Except he wasn’t. And isn’t. Married twice, first- briefly- to a poet, he married author Ayelet Waldman in 1993 and they have been together ever since, producing four children. It's hard to think of an American writer of the last half-century whose ability to work gay characters into a story without a sense of gears grinding, or doing it as a little pirouette of self-conscious PCness, is as natural as Chabon’s. He has long welcomed the rumors about his sexuality; through them, he says, he has gained an insightful, loyal and appreciative audience.


That’s how good a writer Michael Chabon is.


After The Mysteries of Pittsburgh, Chabon started novel about an architect trying to design the perfect baseball stadium, and couldn’t stop it. He piled up 1500 pages of it, with no end in sight. He carved out a 672-page manuscript for his agent and editor, and they hated it.


He was well and truly blocked. A methodical, five days a week writer, Chabon produces maybe 1000 words a day. Having one thousand five hundred pages of a book that can’t get to its end messed with his head in the worst way.


So he gave it up, abandoning five years’ work.


Then he got an idea. Telling no one he was no longer adding reams to the Fountain City mountain, he turned out Wonder Boys- the story of a college professor trapped in a 1500 page novel he couldn't finish, in seven months. Published in 1995, it was another bestseller, and one of the best adaptations to film of the last quarter century.

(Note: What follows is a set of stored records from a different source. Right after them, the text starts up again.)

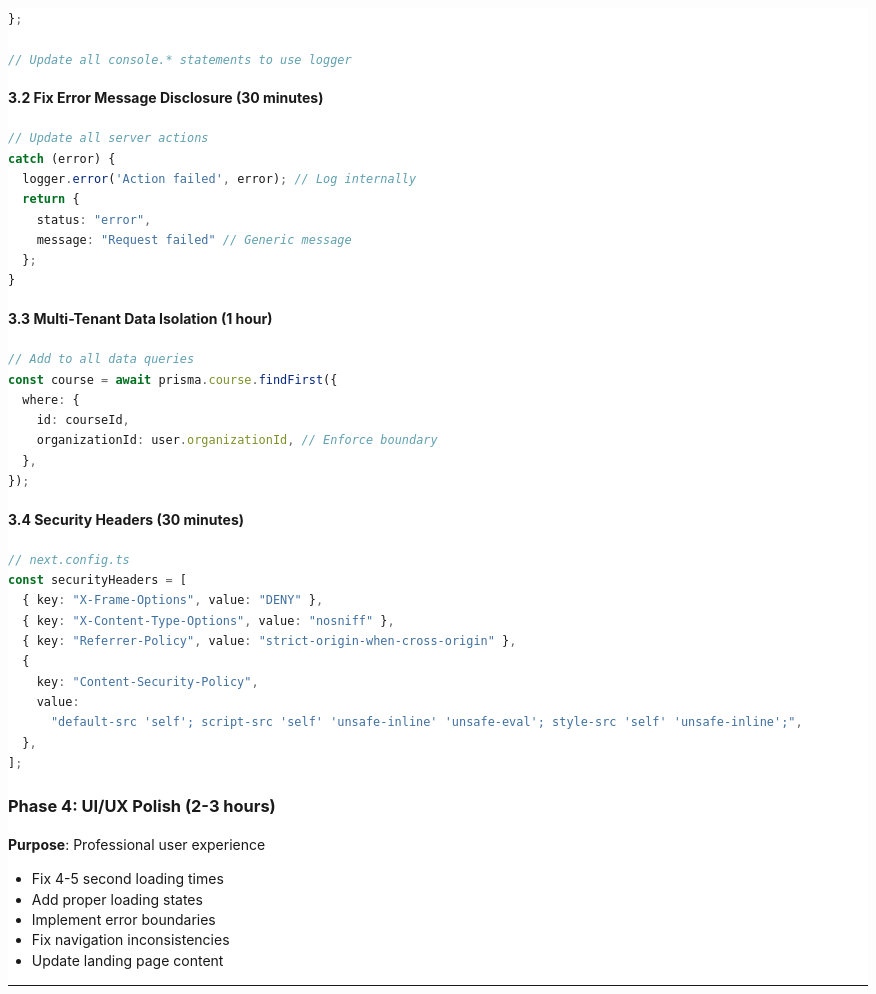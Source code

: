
 ```typescript
};

// Update all console.* statements to use logger
```

#### 3.2 Fix Error Message Disclosure (30 minutes)

```typescript
// Update all server actions
catch (error) {
  logger.error('Action failed', error); // Log internally
  return {
    status: "error",
    message: "Request failed" // Generic message
  };
}
```

#### 3.3 Multi-Tenant Data Isolation (1 hour)

```typescript
// Add to all data queries
const course = await prisma.course.findFirst({
  where: {
    id: courseId,
    organizationId: user.organizationId, // Enforce boundary
  },
});
```

#### 3.4 Security Headers (30 minutes)

```typescript
// next.config.ts
const securityHeaders = [
  { key: "X-Frame-Options", value: "DENY" },
  { key: "X-Content-Type-Options", value: "nosniff" },
  { key: "Referrer-Policy", value: "strict-origin-when-cross-origin" },
  {
    key: "Content-Security-Policy",
    value:
      "default-src 'self'; script-src 'self' 'unsafe-inline' 'unsafe-eval'; style-src 'self' 'unsafe-inline';",
  },
];
```

### Phase 4: UI/UX Polish (2-3 hours)

**Purpose**: Professional user experience

- Fix 4-5 second loading times
- Add proper loading states
- Implement error boundaries
- Fix navigation inconsistencies
- Update landing page content

---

Less happily, the film version of The Mysteries of Pittsburgh was a 2008 catastrophe, gutted by the gutless to stitch some kind of story about of the characters surrounded the excised gay couple at its heart. Film seems to be Chabon’s Achilles heel: he has has written a number of screenplays for big budget films, but not a one has made it to production.

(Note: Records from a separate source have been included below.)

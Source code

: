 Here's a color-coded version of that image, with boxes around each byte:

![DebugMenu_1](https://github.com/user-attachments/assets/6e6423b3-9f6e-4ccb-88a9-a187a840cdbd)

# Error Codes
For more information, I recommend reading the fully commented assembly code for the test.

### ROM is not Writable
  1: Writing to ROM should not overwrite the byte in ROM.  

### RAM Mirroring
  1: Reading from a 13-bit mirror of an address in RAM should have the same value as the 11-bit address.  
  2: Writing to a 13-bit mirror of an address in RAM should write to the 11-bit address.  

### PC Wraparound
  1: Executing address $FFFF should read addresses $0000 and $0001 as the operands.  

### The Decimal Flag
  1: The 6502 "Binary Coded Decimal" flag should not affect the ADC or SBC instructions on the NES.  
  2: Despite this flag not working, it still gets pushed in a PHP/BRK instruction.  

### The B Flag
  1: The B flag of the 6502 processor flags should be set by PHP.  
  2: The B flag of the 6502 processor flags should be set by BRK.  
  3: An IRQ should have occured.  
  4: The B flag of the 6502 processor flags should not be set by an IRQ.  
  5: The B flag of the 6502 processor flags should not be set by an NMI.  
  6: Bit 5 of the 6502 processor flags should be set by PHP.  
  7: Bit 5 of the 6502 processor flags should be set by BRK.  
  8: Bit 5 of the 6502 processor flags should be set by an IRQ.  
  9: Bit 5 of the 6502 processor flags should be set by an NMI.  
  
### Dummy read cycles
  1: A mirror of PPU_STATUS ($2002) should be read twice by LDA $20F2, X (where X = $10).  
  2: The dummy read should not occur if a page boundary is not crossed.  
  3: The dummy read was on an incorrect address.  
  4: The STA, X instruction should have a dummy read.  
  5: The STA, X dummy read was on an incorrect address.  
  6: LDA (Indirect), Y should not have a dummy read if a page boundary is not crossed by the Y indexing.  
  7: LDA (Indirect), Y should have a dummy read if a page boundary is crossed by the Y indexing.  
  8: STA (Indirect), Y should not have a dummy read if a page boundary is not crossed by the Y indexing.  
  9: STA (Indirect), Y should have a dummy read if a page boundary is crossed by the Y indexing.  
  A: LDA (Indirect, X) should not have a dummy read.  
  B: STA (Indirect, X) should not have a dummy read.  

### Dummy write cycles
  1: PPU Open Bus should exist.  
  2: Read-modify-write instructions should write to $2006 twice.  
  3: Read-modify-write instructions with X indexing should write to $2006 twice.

In 2000, Chabon published a sprawling historical novel on the rise of the comic book industry in America, The Amazing Adventures of Kavalier and Clay. It won the Pulitzer Prize for Fiction.

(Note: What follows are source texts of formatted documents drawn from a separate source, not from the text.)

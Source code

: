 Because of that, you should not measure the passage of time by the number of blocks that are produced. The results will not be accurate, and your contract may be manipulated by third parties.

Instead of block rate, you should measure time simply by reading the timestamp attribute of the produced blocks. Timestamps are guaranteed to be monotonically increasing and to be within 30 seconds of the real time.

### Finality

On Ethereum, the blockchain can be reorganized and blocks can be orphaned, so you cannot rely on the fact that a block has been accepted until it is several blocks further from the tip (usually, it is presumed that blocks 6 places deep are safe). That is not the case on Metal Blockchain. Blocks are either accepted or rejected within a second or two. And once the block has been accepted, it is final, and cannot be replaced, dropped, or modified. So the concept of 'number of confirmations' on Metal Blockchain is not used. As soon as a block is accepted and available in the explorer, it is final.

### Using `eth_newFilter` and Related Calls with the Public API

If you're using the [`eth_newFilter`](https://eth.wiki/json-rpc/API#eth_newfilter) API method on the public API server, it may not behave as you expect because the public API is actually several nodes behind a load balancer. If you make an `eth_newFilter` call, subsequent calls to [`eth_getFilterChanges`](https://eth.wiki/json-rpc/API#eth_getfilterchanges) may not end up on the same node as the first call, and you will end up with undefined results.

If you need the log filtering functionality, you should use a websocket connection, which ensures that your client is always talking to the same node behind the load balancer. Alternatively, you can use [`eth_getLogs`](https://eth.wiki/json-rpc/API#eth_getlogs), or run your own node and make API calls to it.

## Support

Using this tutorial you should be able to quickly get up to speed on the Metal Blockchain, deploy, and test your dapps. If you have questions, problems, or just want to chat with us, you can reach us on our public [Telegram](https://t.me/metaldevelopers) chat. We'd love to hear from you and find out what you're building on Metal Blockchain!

Did I mention how good a writer Michael Chabon is?


This century, Chabon has roved through all sorts of genres. He serialized a novel about two swashbuckling adventurers on the Silk Road in 1000 AD (his joking title was “Jews With Swords”) in The New York Times Magazine.


He wrote a popular young adult novel about baseball, and a Conan Doyle pastiche on Sherlock Holmes’ last years in World War II.


A counterfactual fantasy novel, The Yiddish Policemen's Union, imagined all of America’s Jews interned to Alaska, and staying to form a de facto 51st state. It won him Hugo and Nebula Awards.


Manhood for Amateurs was a highly-regarded set of essays on fatherhood. Telegraph Avenue is a complex tale of families in a racially changing neighborhood in Oakland, California.


Chabon has an O. Henry Award up on a shelf somewhere, and a seat in the American Academy of Arts & Letters. His next novel is due out this year.

You should read him. He’s really good.